- RECORDS FOR THE TASK:
____

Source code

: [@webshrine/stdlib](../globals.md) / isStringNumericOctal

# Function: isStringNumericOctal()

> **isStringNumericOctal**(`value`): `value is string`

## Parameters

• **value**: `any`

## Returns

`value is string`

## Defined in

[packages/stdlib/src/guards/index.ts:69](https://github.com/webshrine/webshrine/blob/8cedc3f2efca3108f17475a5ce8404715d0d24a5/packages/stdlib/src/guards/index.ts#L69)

____

- WORK REQUEST: Copy each record exactly, leaving nothing out.

- RESULT OF THIS EXERCISE:
Source code

: [@webshrine/stdlib](../globals.md) / isStringNumericOctal

# Function: isStringNumericOctal()

> **isStringNumericOctal**(`value`): `value is string`

## Parameters

• **value**: `any`

## Returns

`value is string`

## Defined in

[packages/stdlib/src/guards/index.ts:69](https://github.com/webshrine/webshrine/blob/8cedc3f2efca3108f17475a5ce8404715d0d24a5/packages/stdlib/src/guards/index.ts#L69)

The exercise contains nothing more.